- Work item:
Look below for the line holding "- [ ] **Presentaciones**" and the line holding "## 4. Prototipo de alta fidelidad". Transcribe exactly those lines and all lines between them, nothing more.

- Collected data:
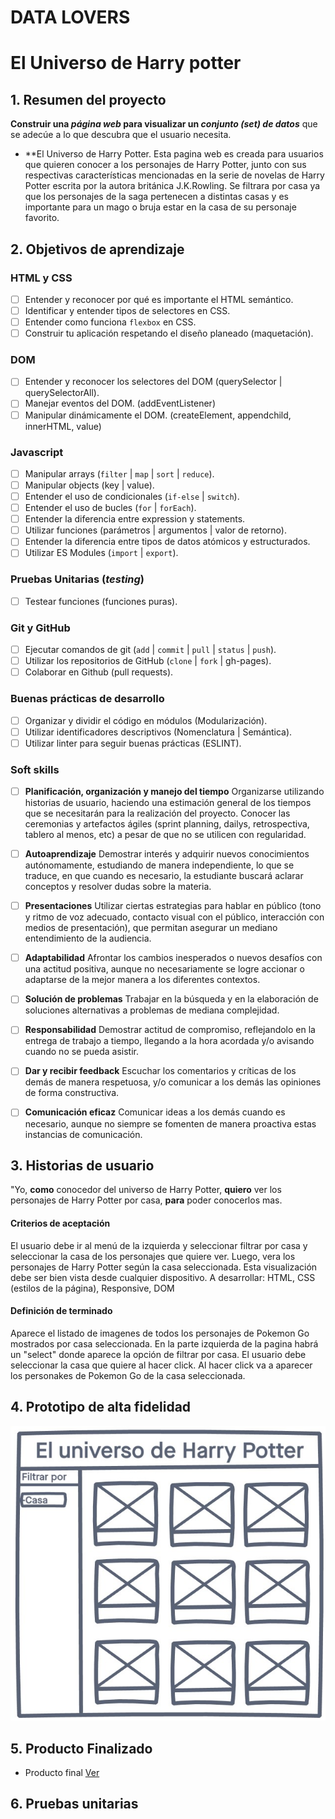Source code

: # DATA LOVERS
# El Universo de Harry potter

## 1. Resumen del proyecto

**Construir una _página web_ para visualizar un
_conjunto (set) de datos_** que se adecúe a lo que descubra que el usuario
necesita.

* **El Universo de Harry Potter.
Esta pagina web es creada para usuarios que quieren conocer a los personajes de Harry Potter, junto con sus respectivas características mencionadas en la serie de novelas de Harry Potter escrita por la autora británica J.K.Rowling. Se filtrara por casa ya que los personajes de la saga pertenecen a distintas casas y es importante para un mago o bruja estar en la casa de su personaje favorito.

## 2. Objetivos de aprendizaje

### HTML y CSS
- [ ] Entender y reconocer por qué es importante el HTML semántico.
- [ ] Identificar y entender tipos de selectores en CSS.
- [ ] Entender como funciona  `flexbox` en CSS.
- [ ] Construir tu aplicación respetando el diseño planeado (maquetación).

### DOM
- [ ] Entender y reconocer los selectores del DOM (querySelector | querySelectorAll).
- [ ] Manejar eventos del DOM. (addEventListener)
- [ ] Manipular dinámicamente el DOM. (createElement, appendchild, innerHTML, value)

### Javascript
- [ ] Manipular arrays (`filter` | `map` | `sort` | `reduce`).
- [ ] Manipular objects (key | value).
- [ ] Entender el uso de condicionales (`if-else` | `switch`).
- [ ] Entender el uso de bucles (`for` | `forEach`).
- [ ] Entender la diferencia entre expression y statements.
- [ ] Utilizar funciones (parámetros | argumentos | valor de retorno).
- [ ] Entender la diferencia entre tipos de datos atómicos y estructurados.
- [ ] Utilizar ES Modules (`import` | `export`).

### Pruebas Unitarias (_testing_)
- [ ] Testear funciones (funciones puras).

### Git y GitHub
- [ ] Ejecutar comandos de git (`add` | `commit` | `pull` | `status` | `push`).
- [ ] Utilizar los repositorios de GitHub (`clone` | `fork` | gh-pages).
- [ ] Colaborar en Github (pull requests).

### Buenas prácticas de desarrollo
- [ ] Organizar y dividir el código en módulos (Modularización).
- [ ] Utilizar identificadores descriptivos (Nomenclatura | Semántica).
- [ ] Utilizar linter para seguir buenas prácticas (ESLINT).

### Soft skills
- [ ] **Planificación, organización y manejo del tiempo** Organizarse utilizando historias de usuario, haciendo una estimación general de los tiempos que se necesitarán para la realización del proyecto. Conocer las ceremonias y artefactos ágiles (sprint planning, dailys, retrospectiva, tablero al menos, etc) a pesar de que no se utilicen con regularidad.

- [ ] **Autoaprendizaje** Demostrar interés y adquirir nuevos conocimientos autónomamente, estudiando de manera independiente, lo que se traduce, en que cuando es necesario, la estudiante buscará aclarar conceptos y resolver dudas sobre la materia.

- [ ] **Presentaciones** Utilizar ciertas estrategias para hablar en público (tono y ritmo de voz adecuado, contacto visual con el público, interacción con medios de presentación), que permitan asegurar un mediano entendimiento de la audiencia.

- [ ] **Adaptabilidad** Afrontar los cambios inesperados o nuevos desafíos con una actitud positiva, aunque no necesariamente se logre accionar o adaptarse de la mejor manera a los diferentes contextos.

- [ ] **Solución de problemas** Trabajar en la búsqueda y en la elaboración de soluciones alternativas a problemas de mediana complejidad.

- [ ] **Responsabilidad** Demostrar actitud de compromiso, reflejandolo en la entrega de trabajo a tiempo, llegando a la hora acordada y/o avisando cuando no se pueda asistir.

- [ ] **Dar y recibir feedback** Escuchar los comentarios y críticas de los demás de manera respetuosa, y/o comunicar a los demás las opiniones de forma constructiva.

- [ ] **Comunicación eficaz** Comunicar ideas a los demás cuando es necesario, aunque no siempre se fomenten de manera proactiva estas instancias de comunicación.

## 3. Historias de usuario

"Yo, **como** conocedor del universo de Harry Potter, **quiero** ver los personajes de Harry Potter por casa, **para** poder conocerlos mas.

#### Criterios de aceptación ####
El usuario debe ir al menú de la izquierda y seleccionar filtrar por casa y seleccionar la casa de los personajes que quiere ver. Luego, vera los personajes de Harry Potter según la casa seleccionada. Esta visualización debe ser bien vista desde cualquier dispositivo.
A desarrollar: HTML, CSS (estilos de la página), Responsive, DOM

#### Definición de terminado ####
Aparece el listado de imagenes de todos los personajes de Pokemon Go mostrados por casa seleccionada. En la parte izquierda de la pagina habrá un "select" donde aparece la opción de filtrar por casa. El usuario debe seleccionar la casa que quiere al hacer click. Al hacer click va a aparecer los personakes de Pokemon Go de la casa seleccionada.

## 4. Prototipo de alta fidelidad

![prototipoBF](/src/img/PrototipoBF.jpg)

## 5. Producto Finalizado

* Producto final
[Ver](https://andreasilvam.github.io/SCL013-data-lovers-2/src/index.html)

## 6. Pruebas unitarias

- Response area:
- [ ] **Presentaciones** Utilizar ciertas estrategias para hablar en público (tono y ritmo de voz adecuado, contacto visual con el público, interacción con medios de presentación), que permitan asegurar un mediano entendimiento de la audiencia.

- [ ] **Adaptabilidad** Afrontar los cambios inesperados o nuevos desafíos con una actitud positiva, aunque no necesariamente se logre accionar o adaptarse de la mejor manera a los diferentes contextos.

- [ ] **Solución de problemas** Trabajar en la búsqueda y en la elaboración de soluciones alternativas a problemas de mediana complejidad.

- [ ] **Responsabilidad** Demostrar actitud de compromiso, reflejandolo en la entrega de trabajo a tiempo, llegando a la hora acordada y/o avisando cuando no se pueda asistir.

- [ ] **Dar y recibir feedback** Escuchar los comentarios y críticas de los demás de manera respetuosa, y/o comunicar a los demás las opiniones de forma constructiva.

- [ ] **Comunicación eficaz** Comunicar ideas a los demás cuando es necesario, aunque no siempre se fomenten de manera proactiva estas instancias de comunicación.

## 3. Historias de usuario

"Yo, **como** conocedor del universo de Harry Potter, **quiero** ver los personajes de Harry Potter por casa, **para** poder conocerlos mas.

#### Criterios de aceptación ####
El usuario debe ir al menú de la izquierda y seleccionar filtrar por casa y seleccionar la casa de los personajes que quiere ver. Luego, vera los personajes de Harry Potter según la casa seleccionada. Esta visualización debe ser bien vista desde cualquier dispositivo.
A desarrollar: HTML, CSS (estilos de la página), Responsive, DOM

#### Definición de terminado ####
Aparece el listado de imagenes de todos los personajes de Pokemon Go mostrados por casa seleccionada. En la parte izquierda de la pagina habrá un "select" donde aparece la opción de filtrar por casa. El usuario debe seleccionar la casa que quiere al hacer click. Al hacer click va a aparecer los personakes de Pokemon Go de la casa seleccionada.

## 4. Prototipo de alta fidelidad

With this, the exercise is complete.